■ WHAT TO WORK ON: Reproduce the data, keeping every word exactly as it is.

[Dataset excerpts]
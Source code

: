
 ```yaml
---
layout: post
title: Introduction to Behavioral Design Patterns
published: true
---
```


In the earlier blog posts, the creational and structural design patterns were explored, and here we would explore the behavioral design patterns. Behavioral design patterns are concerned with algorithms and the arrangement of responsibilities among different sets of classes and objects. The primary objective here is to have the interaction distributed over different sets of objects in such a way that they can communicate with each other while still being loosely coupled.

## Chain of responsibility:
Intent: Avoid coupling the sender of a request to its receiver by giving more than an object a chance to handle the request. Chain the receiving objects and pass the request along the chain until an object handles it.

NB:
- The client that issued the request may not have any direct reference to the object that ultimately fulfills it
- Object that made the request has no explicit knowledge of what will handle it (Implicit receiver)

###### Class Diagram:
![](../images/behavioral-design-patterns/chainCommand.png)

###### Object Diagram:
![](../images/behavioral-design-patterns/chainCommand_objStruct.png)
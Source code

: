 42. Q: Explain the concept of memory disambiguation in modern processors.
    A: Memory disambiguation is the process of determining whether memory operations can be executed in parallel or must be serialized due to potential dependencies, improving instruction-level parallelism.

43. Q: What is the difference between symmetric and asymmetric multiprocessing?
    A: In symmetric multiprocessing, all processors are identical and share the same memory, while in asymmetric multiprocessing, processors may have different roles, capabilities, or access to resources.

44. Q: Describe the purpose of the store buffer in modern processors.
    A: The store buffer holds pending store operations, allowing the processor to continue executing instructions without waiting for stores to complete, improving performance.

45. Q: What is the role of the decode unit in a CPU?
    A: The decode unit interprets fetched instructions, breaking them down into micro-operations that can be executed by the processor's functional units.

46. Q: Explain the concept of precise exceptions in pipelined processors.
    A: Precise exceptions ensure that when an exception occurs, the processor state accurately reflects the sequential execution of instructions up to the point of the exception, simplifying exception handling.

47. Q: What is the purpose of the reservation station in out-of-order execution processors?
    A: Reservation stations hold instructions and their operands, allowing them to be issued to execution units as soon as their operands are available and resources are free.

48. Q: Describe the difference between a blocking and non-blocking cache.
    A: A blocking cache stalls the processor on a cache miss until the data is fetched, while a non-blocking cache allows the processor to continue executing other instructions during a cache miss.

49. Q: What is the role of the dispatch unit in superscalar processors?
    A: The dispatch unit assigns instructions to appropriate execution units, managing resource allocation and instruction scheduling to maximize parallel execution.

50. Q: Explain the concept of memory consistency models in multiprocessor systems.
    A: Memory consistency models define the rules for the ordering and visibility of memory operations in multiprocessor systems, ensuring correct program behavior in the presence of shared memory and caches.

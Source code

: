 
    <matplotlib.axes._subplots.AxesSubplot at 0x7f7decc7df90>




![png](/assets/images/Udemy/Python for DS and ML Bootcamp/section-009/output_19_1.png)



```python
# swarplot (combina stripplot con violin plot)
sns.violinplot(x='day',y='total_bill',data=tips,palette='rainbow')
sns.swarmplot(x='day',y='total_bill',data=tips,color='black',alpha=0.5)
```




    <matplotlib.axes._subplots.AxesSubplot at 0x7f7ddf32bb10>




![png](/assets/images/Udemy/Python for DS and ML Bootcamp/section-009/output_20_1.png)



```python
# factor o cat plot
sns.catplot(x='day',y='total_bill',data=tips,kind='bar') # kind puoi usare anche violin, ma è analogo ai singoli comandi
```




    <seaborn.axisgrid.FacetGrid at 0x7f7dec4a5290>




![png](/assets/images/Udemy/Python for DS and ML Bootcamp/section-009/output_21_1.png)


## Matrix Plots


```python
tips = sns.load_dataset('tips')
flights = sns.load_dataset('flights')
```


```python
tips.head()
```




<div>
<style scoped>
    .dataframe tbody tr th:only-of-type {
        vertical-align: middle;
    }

■ SOLUTION TO THIS TASK:
Source code

:
 ```yaml
---
layout: post
title: Introduction to Behavioral Design Patterns
published: true
---
```


In the earlier blog posts, the creational and structural design patterns were explored, and here we would explore the behavioral design patterns. Behavioral design patterns are concerned with algorithms and the arrangement of responsibilities among different sets of classes and objects. The primary objective here is to have the interaction distributed over different sets of objects in such a way that they can communicate with each other while still being loosely coupled.

## Chain of responsibility:
Intent: Avoid coupling the sender of a request to its receiver by giving more than an object a chance to handle the request. Chain the receiving objects and pass the request along the chain until an object handles it.

NB:
- The client that issued the request may not have any direct reference to the object that ultimately fulfills it
- Object that made the request has no explicit knowledge of what will handle it (Implicit receiver)

###### Class Diagram:
![](../images/behavioral-design-patterns/chainCommand.png)

###### Object Diagram:
![](../images/behavioral-design-patterns/chainCommand_objStruct.png)
Source code

: 42. Q: Explain the concept of memory disambiguation in modern processors.
    A: Memory disambiguation is the process of determining whether memory operations can be executed in parallel or must be serialized due to potential dependencies, improving instruction-level parallelism.

43. Q: What is the difference between symmetric and asymmetric multiprocessing?
    A: In symmetric multiprocessing, all processors are identical and share the same memory, while in asymmetric multiprocessing, processors may have different roles, capabilities, or access to resources.

44. Q: Describe the purpose of the store buffer in modern processors.
    A: The store buffer holds pending store operations, allowing the processor to continue executing instructions without waiting for stores to complete, improving performance.

45. Q: What is the role of the decode unit in a CPU?
    A: The decode unit interprets fetched instructions, breaking them down into micro-operations that can be executed by the processor's functional units.

46. Q: Explain the concept of precise exceptions in pipelined processors.
    A: Precise exceptions ensure that when an exception occurs, the processor state accurately reflects the sequential execution of instructions up to the point of the exception, simplifying exception handling.

47. Q: What is the purpose of the reservation station in out-of-order execution processors?
    A: Reservation stations hold instructions and their operands, allowing them to be issued to execution units as soon as their operands are available and resources are free.

48. Q: Describe the difference between a blocking and non-blocking cache.
    A: A blocking cache stalls the processor on a cache miss until the data is fetched, while a non-blocking cache allows the processor to continue executing other instructions during a cache miss.

49. Q: What is the role of the dispatch unit in superscalar processors?
    A: The dispatch unit assigns instructions to appropriate execution units, managing resource allocation and instruction scheduling to maximize parallel execution.

50. Q: Explain the concept of memory consistency models in multiprocessor systems.
    A: Memory consistency models define the rules for the ordering and visibility of memory operations in multiprocessor systems, ensuring correct program behavior in the presence of shared memory and caches.

Source code

: 
    <matplotlib.axes._subplots.AxesSubplot at 0x7f7decc7df90>




![png](/assets/images/Udemy/Python for DS and ML Bootcamp/section-009/output_19_1.png)



```python
# swarplot (combina stripplot con violin plot)
sns.violinplot(x='day',y='total_bill',data=tips,palette='rainbow')
sns.swarmplot(x='day',y='total_bill',data=tips,color='black',alpha=0.5)
```




    <matplotlib.axes._subplots.AxesSubplot at 0x7f7ddf32bb10>




![png](/assets/images/Udemy/Python for DS and ML Bootcamp/section-009/output_20_1.png)



```python
# factor o cat plot
sns.catplot(x='day',y='total_bill',data=tips,kind='bar') # kind puoi usare anche violin, ma è analogo ai singoli comandi
```




    <seaborn.axisgrid.FacetGrid at 0x7f7dec4a5290>




![png](/assets/images/Udemy/Python for DS and ML Bootcamp/section-009/output_21_1.png)


## Matrix Plots


```python
tips = sns.load_dataset('tips')
flights = sns.load_dataset('flights')
```


```python
tips.head()
```




<div>
<style scoped>
    .dataframe tbody tr th:only-of-type {
        vertical-align: middle;
    }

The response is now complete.